Cheap broadband connectivity can spur a revolution similar to that seen in the 1990s through the creation of software firms and business process outsourcing and knowledge process outsourcing firms in urban India. Can we deprive rural India of such services/connectivity through wireless and 3G networks, for meeting our fiscal deficit?
We have 40 million fixed telecom connections today after the taxpayer spent huge amounts to develop these networks. But we have far more cable TV connections because the cable operators connected homes at no cost to the taxpayer. New technologies and a unified/liberal telecom regime can permit such networks to offer telecom services too. Should we not allow them?
Another way of keeping the entry fee low for 3G spectrum would be to allow 2G networks to carry 3G technologies. This is happening in India, though with state restrictions. A clear statement that this is permitted would lead to lower bids for 3G and broadband wireless access and an efficient broadband network.
A word about the broadband wireless entry fee. The state has prescribed this as half of what is levied on 3G. This is illogical because such networks can only carry data and not voice and today most of our network business—around 90%—is voice-based. How can they be charged half the price? The auctions must lead to price discovery without fixing a reserve price.
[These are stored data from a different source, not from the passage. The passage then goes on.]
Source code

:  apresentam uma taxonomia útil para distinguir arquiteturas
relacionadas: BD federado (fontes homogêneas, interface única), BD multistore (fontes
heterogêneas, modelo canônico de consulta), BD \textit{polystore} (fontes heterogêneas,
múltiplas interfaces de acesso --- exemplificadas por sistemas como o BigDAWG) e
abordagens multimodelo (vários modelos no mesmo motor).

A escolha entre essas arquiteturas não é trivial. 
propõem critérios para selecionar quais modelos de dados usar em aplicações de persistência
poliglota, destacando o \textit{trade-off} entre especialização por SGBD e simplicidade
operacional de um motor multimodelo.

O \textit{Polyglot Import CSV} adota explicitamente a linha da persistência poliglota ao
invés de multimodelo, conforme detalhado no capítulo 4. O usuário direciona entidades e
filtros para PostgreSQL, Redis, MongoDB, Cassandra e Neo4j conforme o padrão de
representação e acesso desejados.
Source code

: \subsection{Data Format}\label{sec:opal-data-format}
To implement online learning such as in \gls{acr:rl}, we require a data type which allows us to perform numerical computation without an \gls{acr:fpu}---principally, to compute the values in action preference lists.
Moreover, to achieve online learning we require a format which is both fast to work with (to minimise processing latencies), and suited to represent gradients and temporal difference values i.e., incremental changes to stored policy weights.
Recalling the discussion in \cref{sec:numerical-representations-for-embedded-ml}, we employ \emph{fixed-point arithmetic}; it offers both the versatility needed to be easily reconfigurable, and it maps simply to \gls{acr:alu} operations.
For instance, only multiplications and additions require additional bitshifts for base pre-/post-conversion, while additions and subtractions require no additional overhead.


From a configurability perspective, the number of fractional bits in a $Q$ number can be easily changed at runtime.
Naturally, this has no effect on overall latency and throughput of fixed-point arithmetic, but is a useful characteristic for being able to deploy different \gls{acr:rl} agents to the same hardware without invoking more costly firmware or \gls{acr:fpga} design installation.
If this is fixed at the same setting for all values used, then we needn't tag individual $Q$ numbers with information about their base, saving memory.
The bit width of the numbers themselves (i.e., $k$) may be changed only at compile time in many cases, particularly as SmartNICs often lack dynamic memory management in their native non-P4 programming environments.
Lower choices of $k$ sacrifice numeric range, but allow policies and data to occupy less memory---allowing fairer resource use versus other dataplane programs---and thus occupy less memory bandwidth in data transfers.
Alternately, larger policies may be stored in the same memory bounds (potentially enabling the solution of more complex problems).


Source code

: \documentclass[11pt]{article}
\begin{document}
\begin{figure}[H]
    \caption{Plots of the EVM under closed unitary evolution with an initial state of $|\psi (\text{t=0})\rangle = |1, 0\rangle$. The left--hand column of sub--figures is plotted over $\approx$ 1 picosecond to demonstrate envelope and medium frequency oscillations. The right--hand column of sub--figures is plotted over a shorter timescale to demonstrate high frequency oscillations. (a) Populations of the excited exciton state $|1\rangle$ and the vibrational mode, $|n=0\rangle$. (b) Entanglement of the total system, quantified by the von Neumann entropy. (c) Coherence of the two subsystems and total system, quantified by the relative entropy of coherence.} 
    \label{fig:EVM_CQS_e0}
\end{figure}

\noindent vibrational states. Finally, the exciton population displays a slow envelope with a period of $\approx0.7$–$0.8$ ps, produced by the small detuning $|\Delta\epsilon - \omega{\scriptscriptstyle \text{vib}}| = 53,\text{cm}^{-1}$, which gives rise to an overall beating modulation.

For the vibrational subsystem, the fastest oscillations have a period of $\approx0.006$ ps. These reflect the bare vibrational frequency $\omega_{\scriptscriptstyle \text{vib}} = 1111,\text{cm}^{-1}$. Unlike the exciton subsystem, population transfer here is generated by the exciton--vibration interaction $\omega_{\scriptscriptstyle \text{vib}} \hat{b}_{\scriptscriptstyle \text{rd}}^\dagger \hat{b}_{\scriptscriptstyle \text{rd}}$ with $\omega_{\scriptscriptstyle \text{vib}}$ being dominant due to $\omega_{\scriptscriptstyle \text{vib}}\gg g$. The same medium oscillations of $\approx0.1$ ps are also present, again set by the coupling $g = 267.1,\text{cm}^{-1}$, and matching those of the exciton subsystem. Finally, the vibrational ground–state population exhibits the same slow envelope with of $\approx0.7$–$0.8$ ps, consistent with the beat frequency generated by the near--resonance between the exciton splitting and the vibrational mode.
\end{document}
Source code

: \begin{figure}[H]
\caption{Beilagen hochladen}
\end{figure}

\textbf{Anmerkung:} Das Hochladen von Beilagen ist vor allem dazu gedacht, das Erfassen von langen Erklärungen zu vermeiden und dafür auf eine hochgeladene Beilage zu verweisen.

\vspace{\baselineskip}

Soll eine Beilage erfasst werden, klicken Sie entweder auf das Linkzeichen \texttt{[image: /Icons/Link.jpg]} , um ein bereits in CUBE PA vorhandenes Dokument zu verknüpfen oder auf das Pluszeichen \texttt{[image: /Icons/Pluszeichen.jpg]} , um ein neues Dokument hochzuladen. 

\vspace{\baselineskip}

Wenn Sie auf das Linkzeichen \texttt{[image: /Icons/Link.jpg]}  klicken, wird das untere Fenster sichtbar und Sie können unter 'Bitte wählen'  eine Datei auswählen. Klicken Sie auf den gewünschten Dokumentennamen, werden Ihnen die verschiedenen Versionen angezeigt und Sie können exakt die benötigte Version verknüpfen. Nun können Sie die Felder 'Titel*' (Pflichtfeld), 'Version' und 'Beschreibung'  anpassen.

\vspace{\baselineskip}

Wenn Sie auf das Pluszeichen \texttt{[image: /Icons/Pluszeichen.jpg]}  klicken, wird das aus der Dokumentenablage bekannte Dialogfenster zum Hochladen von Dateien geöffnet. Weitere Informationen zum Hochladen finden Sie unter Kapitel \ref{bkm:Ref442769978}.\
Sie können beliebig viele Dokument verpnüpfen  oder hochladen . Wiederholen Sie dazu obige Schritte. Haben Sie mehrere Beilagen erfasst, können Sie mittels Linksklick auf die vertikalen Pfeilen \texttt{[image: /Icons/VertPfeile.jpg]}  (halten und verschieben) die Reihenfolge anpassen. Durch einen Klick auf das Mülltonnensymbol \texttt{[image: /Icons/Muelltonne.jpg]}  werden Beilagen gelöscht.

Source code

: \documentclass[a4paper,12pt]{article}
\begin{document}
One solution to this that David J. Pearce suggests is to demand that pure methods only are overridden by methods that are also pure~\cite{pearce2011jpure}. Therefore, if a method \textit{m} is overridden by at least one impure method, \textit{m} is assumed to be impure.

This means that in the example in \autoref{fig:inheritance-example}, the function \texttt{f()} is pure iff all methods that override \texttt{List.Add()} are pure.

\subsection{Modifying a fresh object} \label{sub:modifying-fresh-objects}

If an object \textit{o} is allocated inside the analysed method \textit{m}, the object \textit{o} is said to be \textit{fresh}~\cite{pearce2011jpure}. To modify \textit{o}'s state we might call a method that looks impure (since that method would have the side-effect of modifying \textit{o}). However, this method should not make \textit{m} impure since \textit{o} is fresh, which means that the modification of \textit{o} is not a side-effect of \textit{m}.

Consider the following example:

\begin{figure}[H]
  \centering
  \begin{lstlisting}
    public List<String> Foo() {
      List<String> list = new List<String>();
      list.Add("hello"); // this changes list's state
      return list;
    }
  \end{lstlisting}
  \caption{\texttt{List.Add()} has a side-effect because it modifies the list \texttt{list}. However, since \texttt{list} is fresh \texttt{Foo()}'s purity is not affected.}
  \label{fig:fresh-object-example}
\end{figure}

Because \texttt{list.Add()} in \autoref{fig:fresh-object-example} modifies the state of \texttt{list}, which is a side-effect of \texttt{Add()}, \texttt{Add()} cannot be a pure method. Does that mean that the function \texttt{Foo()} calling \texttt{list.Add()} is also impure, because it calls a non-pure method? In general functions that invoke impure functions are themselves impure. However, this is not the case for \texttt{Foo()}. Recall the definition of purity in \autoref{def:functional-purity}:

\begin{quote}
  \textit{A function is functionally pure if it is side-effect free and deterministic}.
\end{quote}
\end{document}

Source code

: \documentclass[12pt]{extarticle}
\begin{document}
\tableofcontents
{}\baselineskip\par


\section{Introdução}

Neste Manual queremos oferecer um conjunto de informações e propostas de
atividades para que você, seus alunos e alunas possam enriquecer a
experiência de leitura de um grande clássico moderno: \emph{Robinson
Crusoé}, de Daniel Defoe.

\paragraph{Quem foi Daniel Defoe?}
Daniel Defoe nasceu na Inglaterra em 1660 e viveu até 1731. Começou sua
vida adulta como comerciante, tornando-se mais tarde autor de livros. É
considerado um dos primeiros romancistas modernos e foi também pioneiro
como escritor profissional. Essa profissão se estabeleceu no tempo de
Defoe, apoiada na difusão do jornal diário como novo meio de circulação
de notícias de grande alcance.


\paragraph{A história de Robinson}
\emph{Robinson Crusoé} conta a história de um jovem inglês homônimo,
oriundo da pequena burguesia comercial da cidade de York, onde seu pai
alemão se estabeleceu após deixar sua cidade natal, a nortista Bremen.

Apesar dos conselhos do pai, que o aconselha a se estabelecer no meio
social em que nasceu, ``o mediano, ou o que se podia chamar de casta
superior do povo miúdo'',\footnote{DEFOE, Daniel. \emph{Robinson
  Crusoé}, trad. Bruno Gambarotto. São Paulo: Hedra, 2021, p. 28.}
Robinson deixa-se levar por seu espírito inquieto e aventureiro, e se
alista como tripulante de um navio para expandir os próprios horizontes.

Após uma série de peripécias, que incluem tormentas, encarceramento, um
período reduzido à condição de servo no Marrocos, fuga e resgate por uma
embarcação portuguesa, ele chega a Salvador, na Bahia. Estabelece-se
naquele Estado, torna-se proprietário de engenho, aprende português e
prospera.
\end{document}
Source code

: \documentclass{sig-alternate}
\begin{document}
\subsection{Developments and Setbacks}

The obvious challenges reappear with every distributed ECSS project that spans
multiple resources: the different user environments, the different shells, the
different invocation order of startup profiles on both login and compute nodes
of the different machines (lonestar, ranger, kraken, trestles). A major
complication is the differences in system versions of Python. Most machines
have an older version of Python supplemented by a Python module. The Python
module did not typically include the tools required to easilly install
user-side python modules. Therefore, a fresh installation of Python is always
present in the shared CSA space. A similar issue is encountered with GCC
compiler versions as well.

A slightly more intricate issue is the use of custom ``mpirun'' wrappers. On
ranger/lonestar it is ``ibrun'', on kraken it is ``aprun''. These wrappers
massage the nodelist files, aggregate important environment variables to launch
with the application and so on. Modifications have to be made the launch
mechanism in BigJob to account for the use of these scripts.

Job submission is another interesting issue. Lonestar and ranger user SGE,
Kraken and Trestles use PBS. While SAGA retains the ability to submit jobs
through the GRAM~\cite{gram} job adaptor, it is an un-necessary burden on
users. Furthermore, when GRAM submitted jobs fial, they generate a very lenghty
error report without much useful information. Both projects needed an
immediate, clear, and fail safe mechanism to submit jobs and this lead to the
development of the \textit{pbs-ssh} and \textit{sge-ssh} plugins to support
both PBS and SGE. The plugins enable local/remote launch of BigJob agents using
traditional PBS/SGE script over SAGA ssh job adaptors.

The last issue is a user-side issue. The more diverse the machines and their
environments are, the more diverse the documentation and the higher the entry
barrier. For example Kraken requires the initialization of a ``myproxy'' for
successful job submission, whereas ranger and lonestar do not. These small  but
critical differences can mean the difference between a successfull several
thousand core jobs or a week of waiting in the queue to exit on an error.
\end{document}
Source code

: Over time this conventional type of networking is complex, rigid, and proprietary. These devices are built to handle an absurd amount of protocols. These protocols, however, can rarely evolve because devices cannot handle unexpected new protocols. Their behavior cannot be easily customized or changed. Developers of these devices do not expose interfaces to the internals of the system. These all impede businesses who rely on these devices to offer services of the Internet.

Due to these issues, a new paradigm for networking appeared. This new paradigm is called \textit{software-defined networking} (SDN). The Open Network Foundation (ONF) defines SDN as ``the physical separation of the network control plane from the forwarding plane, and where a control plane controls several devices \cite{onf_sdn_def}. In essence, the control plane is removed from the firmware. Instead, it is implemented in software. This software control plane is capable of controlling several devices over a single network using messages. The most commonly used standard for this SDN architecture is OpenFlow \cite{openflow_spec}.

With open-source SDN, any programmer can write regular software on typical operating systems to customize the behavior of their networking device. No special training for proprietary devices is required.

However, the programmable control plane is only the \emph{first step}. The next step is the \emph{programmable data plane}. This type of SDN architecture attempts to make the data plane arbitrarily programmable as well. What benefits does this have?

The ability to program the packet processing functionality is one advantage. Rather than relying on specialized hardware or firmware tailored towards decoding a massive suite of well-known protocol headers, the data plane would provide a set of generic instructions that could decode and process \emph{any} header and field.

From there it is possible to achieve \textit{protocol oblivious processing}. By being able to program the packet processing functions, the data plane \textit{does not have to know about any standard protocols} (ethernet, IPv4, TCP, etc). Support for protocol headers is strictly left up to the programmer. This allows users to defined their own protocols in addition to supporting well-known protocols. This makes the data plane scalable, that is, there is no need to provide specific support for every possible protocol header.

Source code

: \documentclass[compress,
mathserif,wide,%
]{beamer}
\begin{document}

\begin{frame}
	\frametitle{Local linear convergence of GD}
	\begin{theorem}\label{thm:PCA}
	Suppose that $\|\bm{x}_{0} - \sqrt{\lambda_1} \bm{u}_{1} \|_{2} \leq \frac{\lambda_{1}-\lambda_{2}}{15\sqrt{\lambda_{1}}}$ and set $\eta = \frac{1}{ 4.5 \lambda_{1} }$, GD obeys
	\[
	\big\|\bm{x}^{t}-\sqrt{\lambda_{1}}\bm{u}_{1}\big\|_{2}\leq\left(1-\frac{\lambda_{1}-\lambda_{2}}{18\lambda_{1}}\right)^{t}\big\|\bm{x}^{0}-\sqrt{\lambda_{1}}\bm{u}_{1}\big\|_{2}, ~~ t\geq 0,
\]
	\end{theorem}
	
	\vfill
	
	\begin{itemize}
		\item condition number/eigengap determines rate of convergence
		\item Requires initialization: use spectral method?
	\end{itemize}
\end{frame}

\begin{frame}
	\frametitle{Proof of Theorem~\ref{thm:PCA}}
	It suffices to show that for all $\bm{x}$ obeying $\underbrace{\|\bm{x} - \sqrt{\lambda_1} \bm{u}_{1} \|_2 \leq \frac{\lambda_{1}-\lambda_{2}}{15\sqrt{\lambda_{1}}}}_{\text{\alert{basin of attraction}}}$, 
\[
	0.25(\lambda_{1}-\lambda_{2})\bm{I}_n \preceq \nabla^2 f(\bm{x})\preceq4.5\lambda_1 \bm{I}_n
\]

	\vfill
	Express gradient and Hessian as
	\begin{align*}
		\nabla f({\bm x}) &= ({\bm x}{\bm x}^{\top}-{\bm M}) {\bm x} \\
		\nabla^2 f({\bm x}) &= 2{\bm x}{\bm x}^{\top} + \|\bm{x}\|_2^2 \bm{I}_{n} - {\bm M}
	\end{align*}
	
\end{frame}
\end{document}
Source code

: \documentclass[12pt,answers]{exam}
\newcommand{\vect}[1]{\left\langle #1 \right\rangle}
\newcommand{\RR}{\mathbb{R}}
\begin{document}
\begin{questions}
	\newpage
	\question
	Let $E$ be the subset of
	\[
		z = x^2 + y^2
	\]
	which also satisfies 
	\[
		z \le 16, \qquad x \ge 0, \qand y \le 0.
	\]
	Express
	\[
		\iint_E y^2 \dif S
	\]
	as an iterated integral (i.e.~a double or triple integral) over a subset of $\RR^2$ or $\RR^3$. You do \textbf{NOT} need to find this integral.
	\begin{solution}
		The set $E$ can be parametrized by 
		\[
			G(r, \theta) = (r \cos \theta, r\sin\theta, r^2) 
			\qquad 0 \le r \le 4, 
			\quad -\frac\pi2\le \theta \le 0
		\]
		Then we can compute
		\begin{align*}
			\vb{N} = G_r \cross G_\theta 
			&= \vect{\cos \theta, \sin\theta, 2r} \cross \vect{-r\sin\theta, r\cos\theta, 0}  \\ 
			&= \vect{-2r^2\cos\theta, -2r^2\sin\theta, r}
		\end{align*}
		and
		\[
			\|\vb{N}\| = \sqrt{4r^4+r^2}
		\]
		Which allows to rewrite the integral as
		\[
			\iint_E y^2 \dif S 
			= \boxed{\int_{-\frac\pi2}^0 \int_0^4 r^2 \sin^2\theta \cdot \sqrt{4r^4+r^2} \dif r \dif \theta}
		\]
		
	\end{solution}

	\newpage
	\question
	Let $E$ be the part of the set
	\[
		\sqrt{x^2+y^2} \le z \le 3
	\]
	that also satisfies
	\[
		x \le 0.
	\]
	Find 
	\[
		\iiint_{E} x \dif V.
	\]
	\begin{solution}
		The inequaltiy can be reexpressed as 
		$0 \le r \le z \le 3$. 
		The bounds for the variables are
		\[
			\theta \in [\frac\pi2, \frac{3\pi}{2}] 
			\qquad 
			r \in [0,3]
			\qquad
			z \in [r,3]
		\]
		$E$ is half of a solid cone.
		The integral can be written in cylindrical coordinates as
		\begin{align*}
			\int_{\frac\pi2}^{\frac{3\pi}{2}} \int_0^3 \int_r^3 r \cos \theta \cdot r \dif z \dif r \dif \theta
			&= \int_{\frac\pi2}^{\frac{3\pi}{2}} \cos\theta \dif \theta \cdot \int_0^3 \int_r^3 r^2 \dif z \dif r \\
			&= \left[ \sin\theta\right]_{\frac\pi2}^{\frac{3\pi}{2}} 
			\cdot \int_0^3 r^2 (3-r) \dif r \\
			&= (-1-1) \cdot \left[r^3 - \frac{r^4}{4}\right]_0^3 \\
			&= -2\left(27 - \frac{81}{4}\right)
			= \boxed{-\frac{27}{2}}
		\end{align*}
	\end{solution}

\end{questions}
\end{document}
The last few years have shown that communications is the best investment for a country and we should not shift resources from the telecom sector for funding unviable sectors of the Indian economy. We did this until 2003 and reached 5% teledensity. We have the opportunity of a lifetime to give broadband to all in five years by rationally implementing controlled auctions both for 3G and broadband wireless, and by allowing 3G technologies on 2G networks like in other countries, and not try to extract money from the telecom sector, severely restricting its growth.